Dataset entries
# # # #
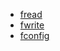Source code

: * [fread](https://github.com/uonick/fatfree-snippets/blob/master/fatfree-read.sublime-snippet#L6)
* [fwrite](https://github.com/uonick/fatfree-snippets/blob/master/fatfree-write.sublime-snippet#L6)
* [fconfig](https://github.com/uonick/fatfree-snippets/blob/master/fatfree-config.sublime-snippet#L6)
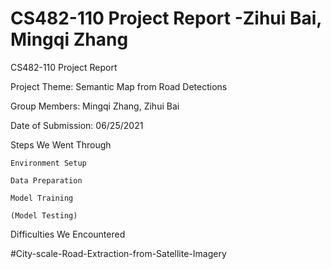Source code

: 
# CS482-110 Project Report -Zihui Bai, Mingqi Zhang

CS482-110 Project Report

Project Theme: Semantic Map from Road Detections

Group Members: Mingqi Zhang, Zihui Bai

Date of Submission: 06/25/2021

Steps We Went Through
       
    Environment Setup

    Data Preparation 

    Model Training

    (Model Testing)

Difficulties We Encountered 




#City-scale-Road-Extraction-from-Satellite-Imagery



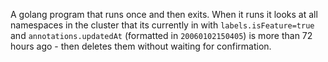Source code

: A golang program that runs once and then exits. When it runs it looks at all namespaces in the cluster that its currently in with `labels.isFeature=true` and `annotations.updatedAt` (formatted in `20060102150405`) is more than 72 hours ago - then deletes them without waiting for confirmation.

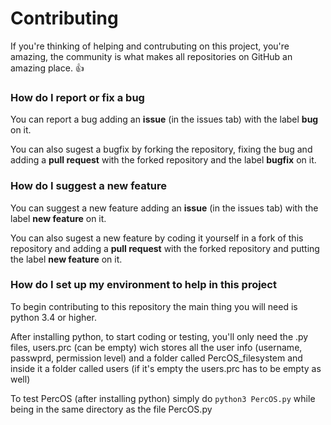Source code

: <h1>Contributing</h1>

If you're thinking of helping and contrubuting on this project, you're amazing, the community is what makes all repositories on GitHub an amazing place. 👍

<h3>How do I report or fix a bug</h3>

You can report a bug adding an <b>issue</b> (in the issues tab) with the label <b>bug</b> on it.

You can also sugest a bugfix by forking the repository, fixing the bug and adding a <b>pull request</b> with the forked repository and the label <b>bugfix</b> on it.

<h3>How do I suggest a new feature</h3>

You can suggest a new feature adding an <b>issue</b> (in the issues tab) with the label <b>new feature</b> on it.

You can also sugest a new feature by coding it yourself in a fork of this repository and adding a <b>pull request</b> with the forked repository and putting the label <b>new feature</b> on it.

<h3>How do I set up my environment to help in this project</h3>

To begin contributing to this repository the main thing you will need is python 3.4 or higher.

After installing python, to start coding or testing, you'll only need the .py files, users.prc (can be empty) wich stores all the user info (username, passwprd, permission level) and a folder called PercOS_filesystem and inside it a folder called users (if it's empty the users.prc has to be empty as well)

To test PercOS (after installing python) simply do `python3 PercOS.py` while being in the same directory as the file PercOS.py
# # # #
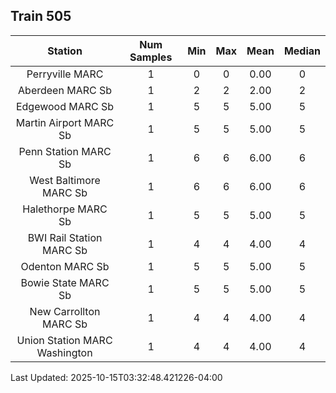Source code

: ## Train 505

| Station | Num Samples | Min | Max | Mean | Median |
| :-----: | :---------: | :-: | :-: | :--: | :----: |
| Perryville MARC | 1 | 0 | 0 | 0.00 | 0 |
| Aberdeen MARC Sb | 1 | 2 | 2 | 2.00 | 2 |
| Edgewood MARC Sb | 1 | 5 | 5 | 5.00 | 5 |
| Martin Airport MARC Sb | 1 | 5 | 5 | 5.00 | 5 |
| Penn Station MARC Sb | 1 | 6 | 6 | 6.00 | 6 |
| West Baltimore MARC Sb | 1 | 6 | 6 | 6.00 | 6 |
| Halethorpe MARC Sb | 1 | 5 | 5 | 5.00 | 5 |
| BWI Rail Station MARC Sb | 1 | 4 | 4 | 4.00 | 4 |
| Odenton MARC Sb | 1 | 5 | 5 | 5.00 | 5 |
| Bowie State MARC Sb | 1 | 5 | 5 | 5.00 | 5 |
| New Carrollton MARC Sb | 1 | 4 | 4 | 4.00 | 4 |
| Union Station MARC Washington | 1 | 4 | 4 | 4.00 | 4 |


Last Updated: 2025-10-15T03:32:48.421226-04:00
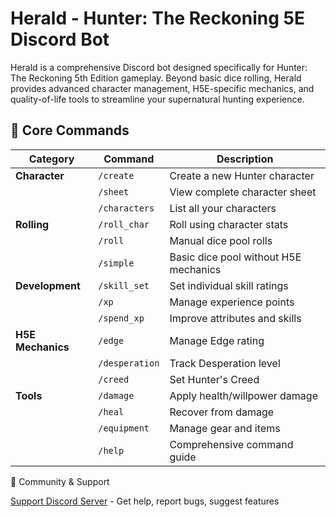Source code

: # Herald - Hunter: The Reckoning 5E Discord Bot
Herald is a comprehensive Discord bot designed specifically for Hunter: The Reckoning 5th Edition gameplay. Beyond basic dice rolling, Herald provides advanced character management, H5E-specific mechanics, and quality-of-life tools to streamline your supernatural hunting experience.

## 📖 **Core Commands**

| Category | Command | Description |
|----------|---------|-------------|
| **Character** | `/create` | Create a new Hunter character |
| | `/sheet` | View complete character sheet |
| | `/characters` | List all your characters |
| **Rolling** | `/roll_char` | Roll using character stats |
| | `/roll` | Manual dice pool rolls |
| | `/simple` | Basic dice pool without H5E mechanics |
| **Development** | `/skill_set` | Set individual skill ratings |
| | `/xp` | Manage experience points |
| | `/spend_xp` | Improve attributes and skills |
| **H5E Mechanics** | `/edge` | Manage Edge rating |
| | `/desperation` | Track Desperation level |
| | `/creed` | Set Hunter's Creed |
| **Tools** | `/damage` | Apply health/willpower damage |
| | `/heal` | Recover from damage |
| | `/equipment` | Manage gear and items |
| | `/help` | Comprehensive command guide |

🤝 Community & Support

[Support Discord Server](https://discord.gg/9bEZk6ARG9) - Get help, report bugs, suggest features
# # # #
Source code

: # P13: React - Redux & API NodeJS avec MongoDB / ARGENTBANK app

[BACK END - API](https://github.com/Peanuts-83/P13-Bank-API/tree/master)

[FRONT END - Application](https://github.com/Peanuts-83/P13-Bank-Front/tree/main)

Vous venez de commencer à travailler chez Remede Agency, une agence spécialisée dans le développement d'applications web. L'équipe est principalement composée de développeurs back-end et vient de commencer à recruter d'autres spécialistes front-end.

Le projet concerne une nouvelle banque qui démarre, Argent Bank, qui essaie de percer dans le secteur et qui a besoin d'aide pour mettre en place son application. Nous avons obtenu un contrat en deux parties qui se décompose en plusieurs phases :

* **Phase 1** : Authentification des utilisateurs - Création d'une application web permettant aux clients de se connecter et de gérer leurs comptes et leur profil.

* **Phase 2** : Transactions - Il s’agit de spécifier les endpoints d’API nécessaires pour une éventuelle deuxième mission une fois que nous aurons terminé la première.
# # # #
Only the lines that contain the string "suggest" should be copied from the entries above.

[OUTPUT]
<h3>How do I suggest a new feature</h3>
You can suggest a new feature adding an <b>issue</b> (in the issues tab) with the label <b>new feature</b> on it.
[Support Discord Server](https://discord.gg/9bEZk6ARG9) - Get help, report bugs, suggest features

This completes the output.